The book of Acts describes a community where "all the believers were together and had everything in common." That is not a model for communism. It is a description of what happens when people genuinely care about each other.
The letter to the Galatians puts it simply: "Carry each other's burdens, and in this way you will fulfil the law of Christ." Friendship, in the biblical sense, is not a nice addition to faith. It is central to it.
Friendship Requires Initiative
One of the most practical points from the discussion was this: friendship does not just happen. It requires someone to go first.
Someone has to be the one who sends the message. Someone has to be the one who suggests meeting up. Someone has to be the one who asks the honest question and then actually listens to the answer.
Jesus was that person. He walked up to people and said, "Follow me." He invited himself to dinner at Zacchaeus's house. He initiated. And that invitation changed lives.
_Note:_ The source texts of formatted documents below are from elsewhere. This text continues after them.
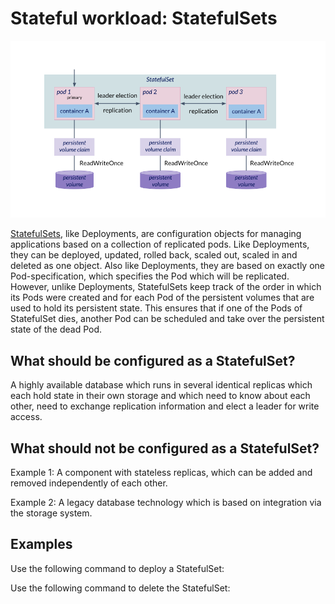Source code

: # Stateful workload: StatefulSets

![Schematic of a stateful set](img/statefulset.png)

[StatefulSets](https://kubernetes.io/docs/concepts/workloads/controllers/statefulset), like Deployments, are configuration objects for managing applications based on a collection of replicated pods. Like Deployments, they can be deployed, updated, rolled back, scaled out, scaled in and deleted as one object. Also like Deployments, they are based on exactly one Pod-specification, which specifies the Pod which will be replicated. However, unlike Deployments, StatefulSets keep track of the order in which its Pods were created and for each Pod of the persistent volumes that are used to hold its persistent state. This ensures that if one of the Pods of StatefulSet dies, another Pod can be scheduled and take over the persistent state of the dead Pod.

## What should be configured as a StatefulSet?

A highly available database which runs in several identical replicas which each hold state in their own storage and which need to know about each other, need to exchange replication information and elect a leader for write access.

## What should not be configured as a StatefulSet?

Example 1: A component with stateless replicas, which can be added and removed independently of each other.

Example 2: A legacy database technology which is based on integration via the storage system.

## Examples

Use the following command to deploy a StatefulSet:

Use the following command to delete the StatefulSet:
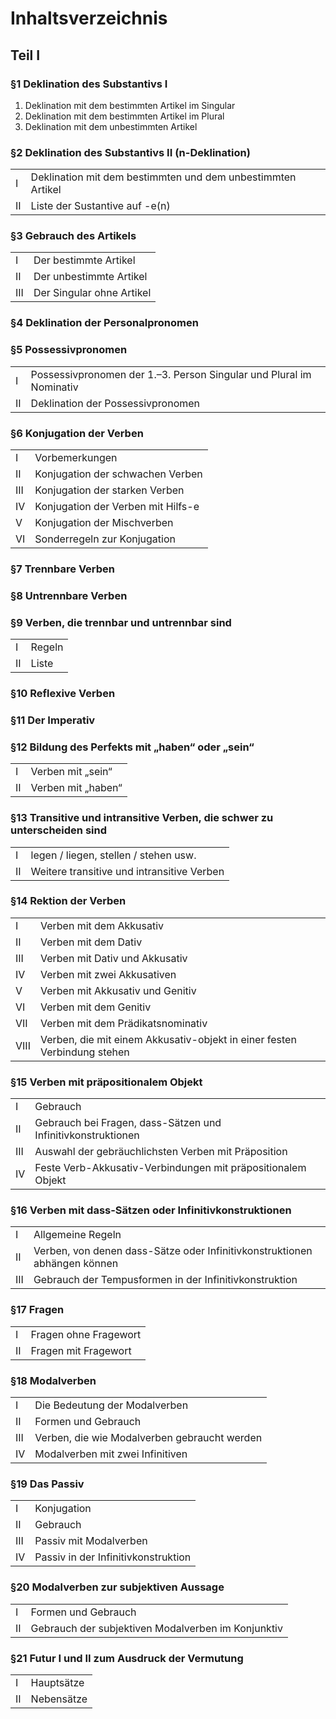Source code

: # Inhaltsverzeichnis
## Teil I
### §1 Deklination des Substantivs I

1. Deklination mit dem bestimmten Artikel im Singular
2. Deklination mit dem bestimmten Artikel im Plural
3. Deklination mit dem unbestimmten Artikel
### §2 Deklination des Substantivs II (n-Deklination)
|||
|-|-|
I|Deklination mit dem bestimmten und dem unbestimmten Artikel|
II|Liste der Sustantive auf -e(n)|
### §3 Gebrauch des Artikels
|||
|-|-|
|I|Der bestimmte Artikel|
|II|Der unbestimmte Artikel|
|III|Der Singular ohne Artikel|
### §4 Deklination der Personalpronomen
### §5 Possessivpronomen
|||
|-|-|
|I|Possessivpronomen der 1.–3. Person Singular und Plural im Nominativ|
|II|Deklination der Possessivpronomen|
### §6 Konjugation der Verben
|||
|-|-|
|I|Vorbemerkungen|
|II|Konjugation der schwachen Verben|
|III|Konjugation der starken Verben|
|IV|Konjugation der Verben mit Hilfs-e|
|V|Konjugation der Mischverben|
|VI|Sonderregeln zur Konjugation|
### §7 Trennbare Verben
### §8 Untrennbare Verben
### §9 Verben, die trennbar und untrennbar sind
|||
|-|-|
|I|Regeln|
|II|Liste|
### §10 Reflexive Verben
### §11 Der Imperativ
### §12 Bildung des Perfekts mit „haben“ oder „sein“
|||
|-|-|
|I|Verben mit „sein“|
|II|Verben mit „haben“|
### §13 Transitive und intransitive Verben, die schwer zu unterscheiden sind
|||
|-|-|
|I|legen / liegen, stellen / stehen usw.|
|II|Weitere transitive und intransitive Verben|
### §14 Rektion der Verben
|||
|-|-|
|I|Verben mit dem Akkusativ|
|II|Verben mit dem Dativ|
|III|Verben mit Dativ und Akkusativ|
|IV|Verben mit zwei Akkusativen|
|V|Verben mit Akkusativ und Genitiv|
|VI|Verben mit dem Genitiv|
|VII|Verben mit dem Prädikatsnominativ|
|VIII|Verben, die mit einem Akkusativ-objekt in einer festen Verbindung stehen|
### §15 Verben mit präpositionalem Objekt
|||
|-|-|
|I|Gebrauch|
|II|Gebrauch bei Fragen, dass-Sätzen und Infinitivkonstruktionen|
|III|Auswahl der gebräuchlichsten Verben mit Präposition|
|IV|Feste Verb-Akkusativ-Verbindungen mit präpositionalem Objekt|
### §16 Verben mit dass-Sätzen oder Infinitivkonstruktionen
|||
|-|-|
|I|Allgemeine Regeln|
|II| Verben, von denen dass-Sätze oder Infinitivkonstruktionen abhängen können|
|III|Gebrauch der Tempusformen in der Infinitivkonstruktion|
### §17 Fragen
|||
|-|-|
|I|Fragen ohne Fragewort|
|II|Fragen mit Fragewort|
### §18 Modalverben
|||
|-|-|
|I|Die Bedeutung der Modalverben|
|II|Formen und Gebrauch|
|III|Verben, die wie Modalverben gebraucht werden|
|IV|Modalverben mit zwei Infinitiven|
### §19 Das Passiv
|||
|-|-|
|I|Konjugation|
|II|Gebrauch|
|III|Passiv mit Modalverben|
|IV|Passiv in der Infinitivkonstruktion|
### §20 Modalverben zur subjektiven Aussage
|||
|-|-|
|I|Formen und Gebrauch|
|II|Gebrauch der subjektiven Modalverben im Konjunktiv|
### §21 Futur I und II zum Ausdruck der Vermutung
|||
|-|-|
|I|Hauptsätze|
|II|Nebensätze|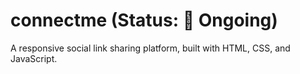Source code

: # connectme (**Status**: 🚧 Ongoing)
A responsive social link sharing platform, built with HTML, CSS, and JavaScript.
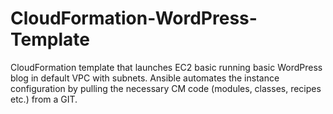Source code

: # CloudFormation-WordPress-Template
CloudFormation template that launches EC2 basic running basic WordPress blog in default VPC with subnets. Ansible automates the instance configuration by pulling the necessary CM code (modules, classes, recipes etc.) from a GIT. 
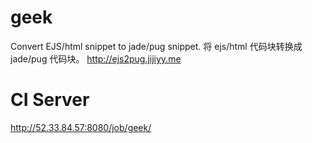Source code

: # geek
Convert EJS/html snippet to jade/pug snippet.
将 ejs/html 代码块转换成 jade/pug 代码块。
http://ejs2pug.jijiyy.me

# CI Server
http://52.33.84.57:8080/job/geek/
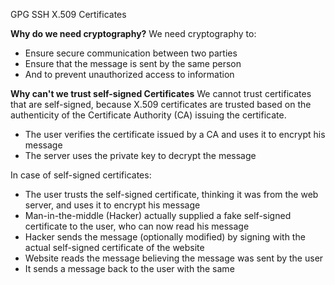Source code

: GPG
SSH
X.509 Certificates

**Why do we need cryptography?**
We need cryptography to:
- Ensure secure communication between two parties
- Ensure that the message is sent by the same person
- And to prevent unauthorized access to information

**Why can't we trust self-signed Certificates**
We cannot trust certificates that are self-signed, because X.509 certificates are trusted based on the authenticity of the Certificate Authority (CA) issuing the certificate.

- The user verifies the certificate issued by a CA and uses it to encrypt his message
- The server uses the private key to decrypt the message

In case of self-signed certificates:
- The user trusts the self-signed certificate, thinking it was from the web server, and uses it to encrypt his message
- Man-in-the-middle (Hacker) actually supplied a fake self-signed certificate to the user, who can now read his message
- Hacker sends the message (optionally modified) by signing with the actual self-signed certificate of the website
- Website reads the message believing the message was sent by the user
- It sends a message back to the user with the same 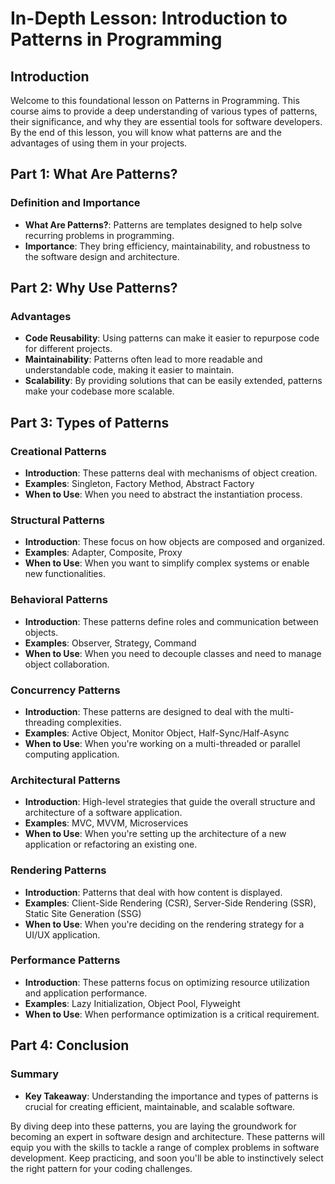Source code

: # In-Depth Lesson: Introduction to Patterns in Programming

## Introduction

Welcome to this foundational lesson on Patterns in Programming. This course aims to provide a deep understanding of various types of patterns, their significance, and why they are essential tools for software developers. By the end of this lesson, you will know what patterns are and the advantages of using them in your projects.

## Part 1: What Are Patterns?

### Definition and Importance

- **What Are Patterns?**: Patterns are templates designed to help solve recurring problems in programming.
- **Importance**: They bring efficiency, maintainability, and robustness to the software design and architecture.

## Part 2: Why Use Patterns?

### Advantages

- **Code Reusability**: Using patterns can make it easier to repurpose code for different projects.
- **Maintainability**: Patterns often lead to more readable and understandable code, making it easier to maintain.
- **Scalability**: By providing solutions that can be easily extended, patterns make your codebase more scalable.

## Part 3: Types of Patterns

### Creational Patterns

- **Introduction**: These patterns deal with mechanisms of object creation.
- **Examples**: Singleton, Factory Method, Abstract Factory
- **When to Use**: When you need to abstract the instantiation process.

### Structural Patterns

- **Introduction**: These focus on how objects are composed and organized.
- **Examples**: Adapter, Composite, Proxy
- **When to Use**: When you want to simplify complex systems or enable new functionalities.

### Behavioral Patterns

- **Introduction**: These patterns define roles and communication between objects.
- **Examples**: Observer, Strategy, Command
- **When to Use**: When you need to decouple classes and need to manage object collaboration.

### Concurrency Patterns

- **Introduction**: These patterns are designed to deal with the multi-threading complexities.
- **Examples**: Active Object, Monitor Object, Half-Sync/Half-Async
- **When to Use**: When you're working on a multi-threaded or parallel computing application.

### Architectural Patterns

- **Introduction**: High-level strategies that guide the overall structure and architecture of a software application.
- **Examples**: MVC, MVVM, Microservices
- **When to Use**: When you're setting up the architecture of a new application or refactoring an existing one.

### Rendering Patterns

- **Introduction**: Patterns that deal with how content is displayed.
- **Examples**: Client-Side Rendering (CSR), Server-Side Rendering (SSR), Static Site Generation (SSG)
- **When to Use**: When you're deciding on the rendering strategy for a UI/UX application.

### Performance Patterns

- **Introduction**: These patterns focus on optimizing resource utilization and application performance.
- **Examples**: Lazy Initialization, Object Pool, Flyweight
- **When to Use**: When performance optimization is a critical requirement.

## Part 4: Conclusion

### Summary

- **Key Takeaway**: Understanding the importance and types of patterns is crucial for creating efficient, maintainable, and scalable software.

By diving deep into these patterns, you are laying the groundwork for becoming an expert in software design and architecture. These patterns will equip you with the skills to tackle a range of complex problems in software development. Keep practicing, and soon you'll be able to instinctively select the right pattern for your coding challenges.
For most of us, the barrier to deeper friendship is not a lack of opportunity. It is a lack of initiative. We wait for others to reach out, and they wait for us, and everyone stays lonely together.
Building Something That Lasts
Friendships that last are built on a few simple things: consistency, honesty, and showing up. Not grand gestures, but regular, ordinary acts of presence.
A text message that says "thinking of you" when you know someone is having a hard week. A phone call that is not about needing anything. An invitation to come over for dinner, even when the house is messy.
"I think our churches would be a lot more healthy, our lives a lot more holistic, if we worked rather than just on getting stuff done but on building friendships."
That applies far beyond church. It applies to workplaces, neighbourhoods, families, and every other context where human beings share space.
One Question to Sit With
The challenge here is not complicated. It is just uncomfortable.
Who in your life needs you to go first? To send the message, make the call, extend the invitation? And what would it cost you — really cost you — to do it this week?
Because the research is clear, the scriptures are clear, and most of our own experience confirms it: we were never meant to do this alone. The question is whether we are willing to do something about it.